A ROTA CARIBENHA DA ESCRAVATURA
CULTURAS AFRO-CARIBENHAS AS CRENCAS NECROLÓGICAS BANTU PERPETUARAM-SE NA REPÚBLICA DOMINICANA É a esta conclusão que pode-se chegar depois da leitura da obra "Morir en Villa Mella. Ritos funerários afrodominicanos" de Carlos Hernández Soto. Reeditado, recentemente, pelo Centro de Investigação e de Acção Social para as Caraïbes, este livro confirma a componente bantu no quotidiano antropológica dás populações deste território gémeo de Haïti. Cobrindo 187 páginas, este estudo restitua o conjunto das etapas relativas as práticas funerárias em uso em Villa Mella, localidade situada a apenas uma dúzia de quilómetros, ao norte de Santo Domingo, a capital. Ritos de envergadura eminentemente social, as regras seguidas, perpetuaram-se e são ainda hoje aplicadas no quadro da confraria da Sabana do Espírito Santo, conhecida igualmente como "Hermanidade los Congos de Villa Mella". Sob uma metodologia bastante transparente, o autor apresenta, na explicação histórica das origens das referidas cerimonias, os grandes momentos do povoamento negro desta região, zona de cultura intensiva, desde o século 16, da inevitável cana de açúcar. Cultura empregadora de mão-de-obra abundante, o seu desenvolvimento necessitou, portanto, a instalação de importantes contingentes de trabalhadores, essencialmente de origem africana, e cujo as principais componentes étnicas foram minas, carabalies, mas também, e sobretudo congos e angolas. Segundo Hernández Soto, o número relativamente elevado de escravos vindos de África central provocou a emergência de um crioulo cujo a base lexical africana é maioritariamente bantu. Com efeito, esta é constituída de elementos vindos directamente do kimbundu e do kikongo. Esta herança se reflectirá nos vários aspectos da vida social e cultural dos camponeses da localidade. Nota, se assim, hoje o topónimo Haina de Engombé. O segundo substantivo desta expressão é visivelmente bantu, proveniente, com efeito, de ngombé, que significa boi. CARÁCTER HIDROGÓNICO
O substratum bantu marcará naturalmente o perfil das práticas de exéquias em Villa Mella com, nomeadamente, kalunga, cumba e bembo, que são ao mesmo tempo cantos e danças de processão, enterro e recordação. O conjunto dessas fases é animado pelos congueros, músicos tocadores, portanto, de congos, essencialmente tambores, os famosos congo-mayor e conguitos. Sublinhar-se-á a, este nível, kalunga (o mar) e os repertórios bembe yagua (literalmente cantos de água), cantos colectivas que confirmam o carácter hidrogónico das crenças ligadas a morte a Villa. Quanto as cerimónias de homenagem, elas são, segundo reporta o estudioso dominicano, pontuadas pelas sincréticas orações alabanzas (do bantu, pensamentos). Uma dessas rezas é o "pembué chamaliné" durante a qual os membros da "confraternidad" solicita a clemência divina para que o defunto possa chegar no kalunga (no além), em toda quietude. Estudo duma grande aplicação etnográfica, "Morir en Villa Mella" contém, deste facto, importantes elementos bantu, uns facilmente identificáveis, outros não.

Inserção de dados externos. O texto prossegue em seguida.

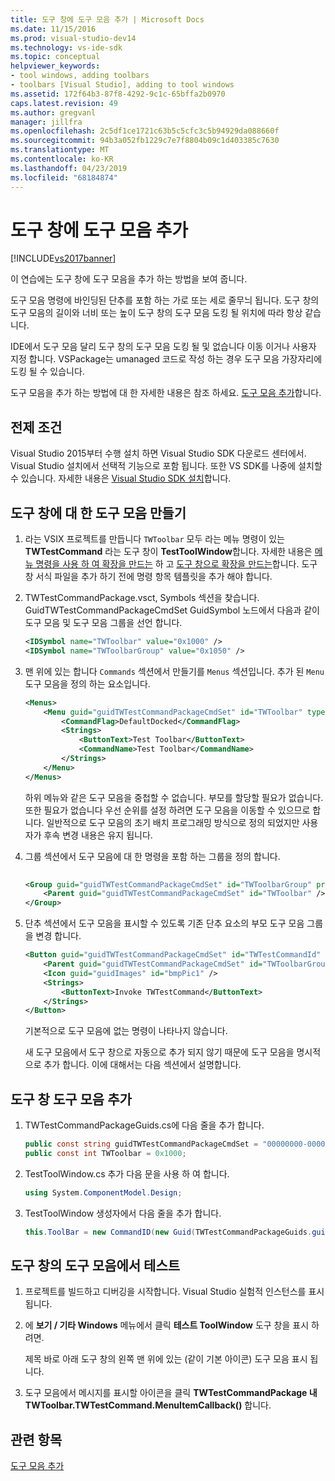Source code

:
 ```yaml
---
title: 도구 창에 도구 모음 추가 | Microsoft Docs
ms.date: 11/15/2016
ms.prod: visual-studio-dev14
ms.technology: vs-ide-sdk
ms.topic: conceptual
helpviewer_keywords:
- tool windows, adding toolbars
- toolbars [Visual Studio], adding to tool windows
ms.assetid: 172f64b3-87f8-4292-9c1c-65bffa2b0970
caps.latest.revision: 49
ms.author: gregvanl
manager: jillfra
ms.openlocfilehash: 2c5df1ce1721c63b5c5cfc3c5b94929da088660f
ms.sourcegitcommit: 94b3a052fb1229c7e7f8804b09c1d403385c7630
ms.translationtype: MT
ms.contentlocale: ko-KR
ms.lasthandoff: 04/23/2019
ms.locfileid: "68184874"
---
```

# <a name="adding-a-toolbar-to-a-tool-window"></a>도구 창에 도구 모음 추가
[!INCLUDE[vs2017banner](../includes/vs2017banner.md)]

이 연습에는 도구 창에 도구 모음을 추가 하는 방법을 보여 줍니다.  
  
 도구 모음 명령에 바인딩된 단추를 포함 하는 가로 또는 세로 줄무늬 됩니다. 도구 창의 도구 모음의 길이와 너비 또는 높이 도구 창의 도구 모음 도킹 될 위치에 따라 항상 같습니다.  
  
 IDE에서 도구 모음 달리 도구 창의 도구 모음 도킹 될 및 없습니다 이동 이거나 사용자 지정 합니다. VSPackage는 umanaged 코드로 작성 하는 경우 도구 모음 가장자리에 도킹 될 수 있습니다.  
  
 도구 모음을 추가 하는 방법에 대 한 자세한 내용은 참조 하세요. [도구 모음 추가](../extensibility/adding-a-toolbar.md)합니다.  
  
## <a name="prerequisites"></a>전제 조건  
 Visual Studio 2015부터 수행 설치 하면 Visual Studio SDK 다운로드 센터에서. Visual Studio 설치에서 선택적 기능으로 포함 됩니다. 또한 VS SDK를 나중에 설치할 수 있습니다. 자세한 내용은 [Visual Studio SDK 설치](../extensibility/installing-the-visual-studio-sdk.md)합니다.  
  
## <a name="creating-a-toolbar-for-a-tool-window"></a>도구 창에 대 한 도구 모음 만들기  
  
1. 라는 VSIX 프로젝트를 만듭니다 `TWToolbar` 모두 라는 메뉴 명령이 있는 **TWTestCommand** 라는 도구 창이 **TestToolWindow**합니다. 자세한 내용은 [메뉴 명령을 사용 하 여 확장을 만드는](../extensibility/creating-an-extension-with-a-menu-command.md) 하 고 [도구 창으로 확장을 만드는](../extensibility/creating-an-extension-with-a-tool-window.md)합니다. 도구 창 서식 파일을 추가 하기 전에 명령 항목 템플릿을 추가 해야 합니다.  
  
2. TWTestCommandPackage.vsct, Symbols 섹션을 찾습니다. GuidTWTestCommandPackageCmdSet GuidSymbol 노드에서 다음과 같이 도구 모음 및 도구 모음 그룹을 선언 합니다.  
  
    ```xml  
    <IDSymbol name="TWToolbar" value="0x1000" />  
    <IDSymbol name="TWToolbarGroup" value="0x1050" />  
    ```  
  
3. 맨 위에 있는 합니다 `Commands` 섹션에서 만들기를 `Menus` 섹션입니다. 추가 된 `Menu` 도구 모음을 정의 하는 요소입니다.  
  
    ```xml  
    <Menus>  
        <Menu guid="guidTWTestCommandPackageCmdSet" id="TWToolbar" type="ToolWindowToolbar">  
            <CommandFlag>DefaultDocked</CommandFlag>  
            <Strings>  
                <ButtonText>Test Toolbar</ButtonText>  
                <CommandName>Test Toolbar</CommandName>  
            </Strings>  
        </Menu>  
    </Menus>  
    ```  
  
     하위 메뉴와 같은 도구 모음을 중첩할 수 없습니다. 부모를 할당할 필요가 없습니다. 또한 필요가 없습니다 우선 순위를 설정 하려면 도구 모음을 이동할 수 있으므로 합니다. 일반적으로 도구 모음의 초기 배치 프로그래밍 방식으로 정의 되었지만 사용자가 후속 변경 내용은 유지 됩니다.  
  
4. 그룹 섹션에서 도구 모음에 대 한 명령을 포함 하는 그룹을 정의 합니다.  
  
    ```xml  
  
    <Group guid="guidTWTestCommandPackageCmdSet" id="TWToolbarGroup" priority="0x0000">  
        <Parent guid="guidTWTestCommandPackageCmdSet" id="TWToolbar" />  
    </Group>  
    ```  
  
5. 단추 섹션에서 도구 모음을 표시할 수 있도록 기존 단추 요소의 부모 도구 모음 그룹을 변경 합니다.  
  
    ```xml  
    <Button guid="guidTWTestCommandPackageCmdSet" id="TWTestCommandId" priority="0x0100" type="Button">  
        <Parent guid="guidTWTestCommandPackageCmdSet" id="TWToolbarGroup" />  
        <Icon guid="guidImages" id="bmpPic1" />  
        <Strings>  
            <ButtonText>Invoke TWTestCommand</ButtonText>  
        </Strings>  
    </Button>  
    ```  
  
     기본적으로 도구 모음에 없는 명령이 나타나지 않습니다.  
  
     새 도구 모음에서 도구 창으로 자동으로 추가 되지 않기 때문에 도구 모음을 명시적으로 추가 합니다. 이에 대해서는 다음 섹션에서 설명합니다.  
  
## <a name="adding-the-toolbar-to-the-tool-window"></a>도구 창 도구 모음 추가  
  
1. TWTestCommandPackageGuids.cs에 다음 줄을 추가 합니다.  
  
    ```csharp  
    public const string guidTWTestCommandPackageCmdSet = "00000000-0000-0000-0000-0000";  // get the GUID from the .vsct file  
    public const int TWToolbar = 0x1000;  
    ```  
  
2. TestToolWindow.cs 추가 다음 문을 사용 하 여 합니다.  
  
    ```csharp  
    using System.ComponentModel.Design;  
    ```  
  
3. TestToolWindow 생성자에서 다음 줄을 추가 합니다.  
  
    ```csharp  
    this.ToolBar = new CommandID(new Guid(TWTestCommandPackageGuids.guidTWTestCommandPackageCmdSet), TWTestCommandPackageGuids.TWToolbar);  
    ```  
  
## <a name="testing-the-toolbar-in-the-tool-window"></a>도구 창의 도구 모음에서 테스트  
  
1. 프로젝트를 빌드하고 디버깅을 시작합니다. Visual Studio 실험적 인스턴스를 표시 됩니다.  
  
2. 에 **보기 / 기타 Windows** 메뉴에서 클릭 **테스트 ToolWindow** 도구 창을 표시 하려면.  
  
     제목 바로 아래 도구 창의 왼쪽 맨 위에 있는 (같이 기본 아이콘) 도구 모음 표시 됩니다.  
  
3. 도구 모음에서 메시지를 표시할 아이콘을 클릭 **TWTestCommandPackage 내 TWToolbar.TWTestCommand.MenuItemCallback()** 합니다.  
  
## <a name="see-also"></a>관련 항목  
 [도구 모음 추가](../extensibility/adding-a-toolbar.md)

Com efeito, várias expressões antropológicas vindas da África central fusionaram, durante os últimos séculos, com as provenientes da Europa e as da base endógena caribe. Avalia-se rapidamente, a amplitude desta dificuldade ao exame da vintena de textos de cantos em crioulo que Soto transcreveu e inclui em anexo, . Com efeito, a compreensão completa e exacta deste repertório exige um verdadeiro trabalho de investigadores de várias quadrantes, afim de estabelecer o grau de influência bantu nos ritos e necrológicos na Republica Dominicana, como também, nas outras ilhas das Caraïbes tais como Cuba, Panama e a Jamaïca, que mantiveram entre elas, intensos intercâmbios humanos.